Work item — Return the lines below that contain "Nein".

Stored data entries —
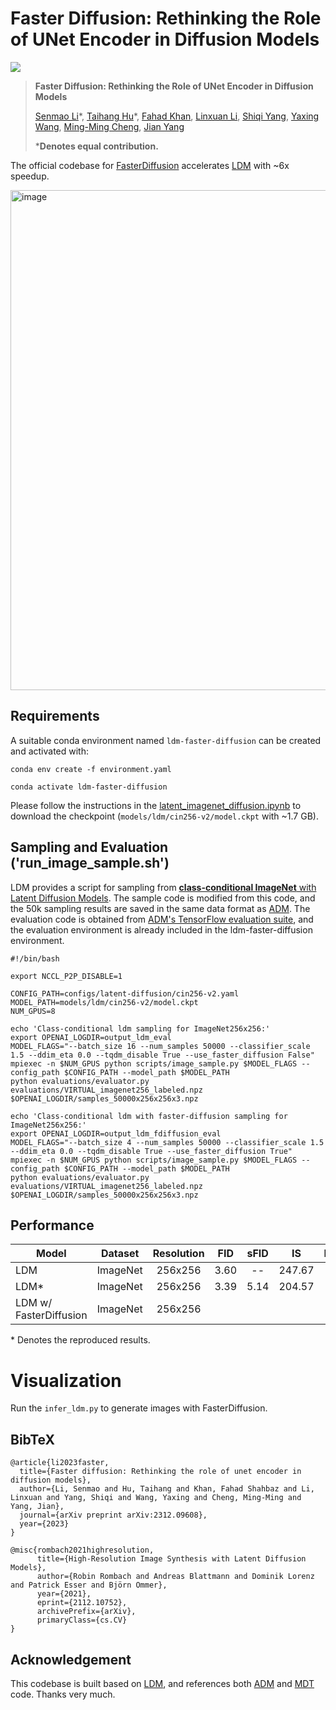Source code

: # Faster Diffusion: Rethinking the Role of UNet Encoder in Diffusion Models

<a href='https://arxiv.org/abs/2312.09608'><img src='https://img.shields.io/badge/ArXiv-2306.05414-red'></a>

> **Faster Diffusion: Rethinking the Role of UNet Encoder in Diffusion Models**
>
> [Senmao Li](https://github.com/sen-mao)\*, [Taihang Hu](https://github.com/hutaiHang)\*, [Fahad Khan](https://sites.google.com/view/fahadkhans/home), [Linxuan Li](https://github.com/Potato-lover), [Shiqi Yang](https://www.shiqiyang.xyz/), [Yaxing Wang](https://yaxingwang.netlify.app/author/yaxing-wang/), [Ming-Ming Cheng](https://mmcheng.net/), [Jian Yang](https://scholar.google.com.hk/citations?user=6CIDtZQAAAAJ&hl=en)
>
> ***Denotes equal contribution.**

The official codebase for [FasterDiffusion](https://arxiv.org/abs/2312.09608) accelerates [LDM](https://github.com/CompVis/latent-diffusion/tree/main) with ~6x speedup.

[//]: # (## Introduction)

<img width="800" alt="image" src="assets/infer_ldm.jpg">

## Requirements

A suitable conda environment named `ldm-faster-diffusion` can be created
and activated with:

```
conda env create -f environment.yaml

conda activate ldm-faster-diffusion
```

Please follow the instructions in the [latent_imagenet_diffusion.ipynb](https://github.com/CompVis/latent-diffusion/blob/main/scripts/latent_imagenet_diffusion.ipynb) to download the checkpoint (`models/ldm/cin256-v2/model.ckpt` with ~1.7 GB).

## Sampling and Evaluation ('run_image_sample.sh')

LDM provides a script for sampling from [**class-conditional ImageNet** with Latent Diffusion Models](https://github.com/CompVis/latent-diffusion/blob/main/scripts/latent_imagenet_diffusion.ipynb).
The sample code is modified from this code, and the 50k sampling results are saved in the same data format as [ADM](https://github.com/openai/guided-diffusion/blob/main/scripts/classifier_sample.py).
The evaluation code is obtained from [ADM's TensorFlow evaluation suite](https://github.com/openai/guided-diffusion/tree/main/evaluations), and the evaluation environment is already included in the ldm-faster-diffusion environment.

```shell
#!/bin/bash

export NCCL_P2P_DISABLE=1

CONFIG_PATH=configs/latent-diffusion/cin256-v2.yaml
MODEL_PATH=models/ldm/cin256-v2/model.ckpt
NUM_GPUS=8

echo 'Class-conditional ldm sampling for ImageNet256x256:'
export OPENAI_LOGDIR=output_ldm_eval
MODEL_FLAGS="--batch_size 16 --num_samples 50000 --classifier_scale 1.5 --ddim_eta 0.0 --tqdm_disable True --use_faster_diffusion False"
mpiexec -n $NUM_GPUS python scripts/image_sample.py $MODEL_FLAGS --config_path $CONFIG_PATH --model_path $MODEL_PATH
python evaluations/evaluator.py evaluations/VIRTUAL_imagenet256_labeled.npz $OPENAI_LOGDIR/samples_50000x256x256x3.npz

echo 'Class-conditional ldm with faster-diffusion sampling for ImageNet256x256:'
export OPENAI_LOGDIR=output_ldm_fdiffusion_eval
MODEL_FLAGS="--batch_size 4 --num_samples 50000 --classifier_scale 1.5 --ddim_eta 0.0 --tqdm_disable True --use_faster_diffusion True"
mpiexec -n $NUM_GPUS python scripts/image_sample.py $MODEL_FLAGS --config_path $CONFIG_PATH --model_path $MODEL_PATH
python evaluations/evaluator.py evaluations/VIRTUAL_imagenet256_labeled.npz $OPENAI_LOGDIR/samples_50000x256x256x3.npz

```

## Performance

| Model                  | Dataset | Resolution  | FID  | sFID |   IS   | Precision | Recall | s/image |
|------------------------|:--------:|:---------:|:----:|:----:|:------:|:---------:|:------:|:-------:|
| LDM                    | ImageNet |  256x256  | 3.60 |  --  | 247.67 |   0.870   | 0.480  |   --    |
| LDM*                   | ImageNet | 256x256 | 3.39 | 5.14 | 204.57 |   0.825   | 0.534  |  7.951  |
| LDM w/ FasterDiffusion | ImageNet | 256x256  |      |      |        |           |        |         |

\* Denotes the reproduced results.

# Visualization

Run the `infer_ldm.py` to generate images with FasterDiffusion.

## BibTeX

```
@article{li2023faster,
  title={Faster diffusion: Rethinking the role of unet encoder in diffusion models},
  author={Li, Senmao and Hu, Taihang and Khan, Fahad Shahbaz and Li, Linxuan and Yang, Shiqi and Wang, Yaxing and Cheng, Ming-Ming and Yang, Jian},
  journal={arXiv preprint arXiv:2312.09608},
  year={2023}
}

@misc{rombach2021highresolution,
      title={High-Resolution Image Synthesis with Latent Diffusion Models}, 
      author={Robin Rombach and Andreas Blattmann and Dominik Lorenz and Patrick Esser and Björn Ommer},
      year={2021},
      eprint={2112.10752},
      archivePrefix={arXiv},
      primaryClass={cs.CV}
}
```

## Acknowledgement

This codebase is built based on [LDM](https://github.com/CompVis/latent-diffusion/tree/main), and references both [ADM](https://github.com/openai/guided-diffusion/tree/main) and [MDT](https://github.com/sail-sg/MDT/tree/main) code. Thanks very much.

---

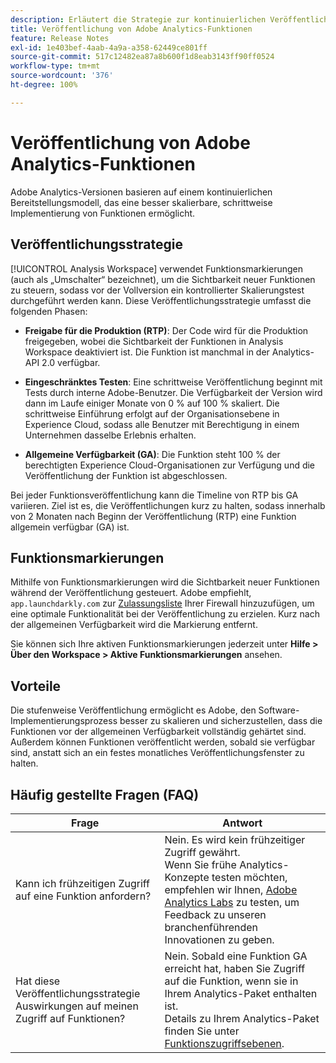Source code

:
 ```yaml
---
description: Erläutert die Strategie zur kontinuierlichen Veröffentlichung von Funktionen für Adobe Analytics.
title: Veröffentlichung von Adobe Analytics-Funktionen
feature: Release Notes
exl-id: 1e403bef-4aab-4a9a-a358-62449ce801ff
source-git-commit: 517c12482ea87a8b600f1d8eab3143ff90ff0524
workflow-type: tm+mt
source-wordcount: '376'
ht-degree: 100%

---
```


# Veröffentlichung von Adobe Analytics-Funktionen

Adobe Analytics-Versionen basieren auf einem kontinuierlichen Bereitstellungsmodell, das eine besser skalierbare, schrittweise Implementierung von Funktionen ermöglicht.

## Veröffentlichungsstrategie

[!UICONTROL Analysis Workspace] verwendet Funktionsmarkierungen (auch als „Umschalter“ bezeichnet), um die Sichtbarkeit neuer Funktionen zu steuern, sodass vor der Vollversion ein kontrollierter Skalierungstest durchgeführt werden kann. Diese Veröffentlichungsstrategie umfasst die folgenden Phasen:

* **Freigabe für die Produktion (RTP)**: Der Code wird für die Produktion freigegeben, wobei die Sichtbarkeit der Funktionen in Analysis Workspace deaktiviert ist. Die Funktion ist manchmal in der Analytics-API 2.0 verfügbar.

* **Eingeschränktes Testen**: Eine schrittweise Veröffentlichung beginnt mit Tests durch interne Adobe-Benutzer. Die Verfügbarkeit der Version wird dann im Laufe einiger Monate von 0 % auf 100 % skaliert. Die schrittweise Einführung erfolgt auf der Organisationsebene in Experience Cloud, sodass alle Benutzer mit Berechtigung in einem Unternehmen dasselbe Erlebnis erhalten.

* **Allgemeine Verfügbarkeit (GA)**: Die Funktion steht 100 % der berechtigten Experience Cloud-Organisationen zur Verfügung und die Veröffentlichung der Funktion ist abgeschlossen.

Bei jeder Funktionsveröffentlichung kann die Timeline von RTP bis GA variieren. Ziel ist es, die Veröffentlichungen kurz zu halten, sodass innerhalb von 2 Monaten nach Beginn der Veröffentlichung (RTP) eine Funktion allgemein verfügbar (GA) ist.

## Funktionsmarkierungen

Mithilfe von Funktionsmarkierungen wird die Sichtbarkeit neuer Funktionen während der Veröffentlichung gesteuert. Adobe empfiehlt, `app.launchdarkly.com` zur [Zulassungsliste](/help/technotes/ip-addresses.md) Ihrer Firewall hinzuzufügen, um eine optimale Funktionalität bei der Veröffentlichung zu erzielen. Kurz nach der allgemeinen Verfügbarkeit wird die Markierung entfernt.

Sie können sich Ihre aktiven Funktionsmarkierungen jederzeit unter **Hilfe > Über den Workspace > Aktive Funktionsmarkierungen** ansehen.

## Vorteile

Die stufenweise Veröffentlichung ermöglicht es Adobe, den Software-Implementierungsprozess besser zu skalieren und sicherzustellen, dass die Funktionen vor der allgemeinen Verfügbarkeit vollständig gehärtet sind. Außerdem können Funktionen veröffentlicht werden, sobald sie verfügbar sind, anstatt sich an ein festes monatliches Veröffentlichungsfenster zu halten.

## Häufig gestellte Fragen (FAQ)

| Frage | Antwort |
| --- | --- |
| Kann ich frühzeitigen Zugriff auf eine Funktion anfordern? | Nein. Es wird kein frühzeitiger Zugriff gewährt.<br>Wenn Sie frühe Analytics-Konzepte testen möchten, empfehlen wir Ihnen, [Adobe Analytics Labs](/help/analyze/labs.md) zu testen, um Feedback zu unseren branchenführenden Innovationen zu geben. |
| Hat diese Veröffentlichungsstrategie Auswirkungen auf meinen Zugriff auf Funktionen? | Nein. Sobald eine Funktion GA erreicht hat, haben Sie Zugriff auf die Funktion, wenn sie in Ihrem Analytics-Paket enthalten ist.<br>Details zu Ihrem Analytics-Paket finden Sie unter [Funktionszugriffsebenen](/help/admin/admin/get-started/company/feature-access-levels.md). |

Result for this exercise —
| Kann ich frühzeitigen Zugriff auf eine Funktion anfordern? | Nein. Es wird kein frühzeitiger Zugriff gewährt.<br>Wenn Sie frühe Analytics-Konzepte testen möchten, empfehlen wir Ihnen, [Adobe Analytics Labs](/help/analyze/labs.md) zu testen, um Feedback zu unseren branchenführenden Innovationen zu geben. |
| Hat diese Veröffentlichungsstrategie Auswirkungen auf meinen Zugriff auf Funktionen? | Nein. Sobald eine Funktion GA erreicht hat, haben Sie Zugriff auf die Funktion, wenn sie in Ihrem Analytics-Paket enthalten ist.<br>Details zu Ihrem Analytics-Paket finden Sie unter [Funktionszugriffsebenen](/help/admin/admin/get-started/company/feature-access-levels.md). |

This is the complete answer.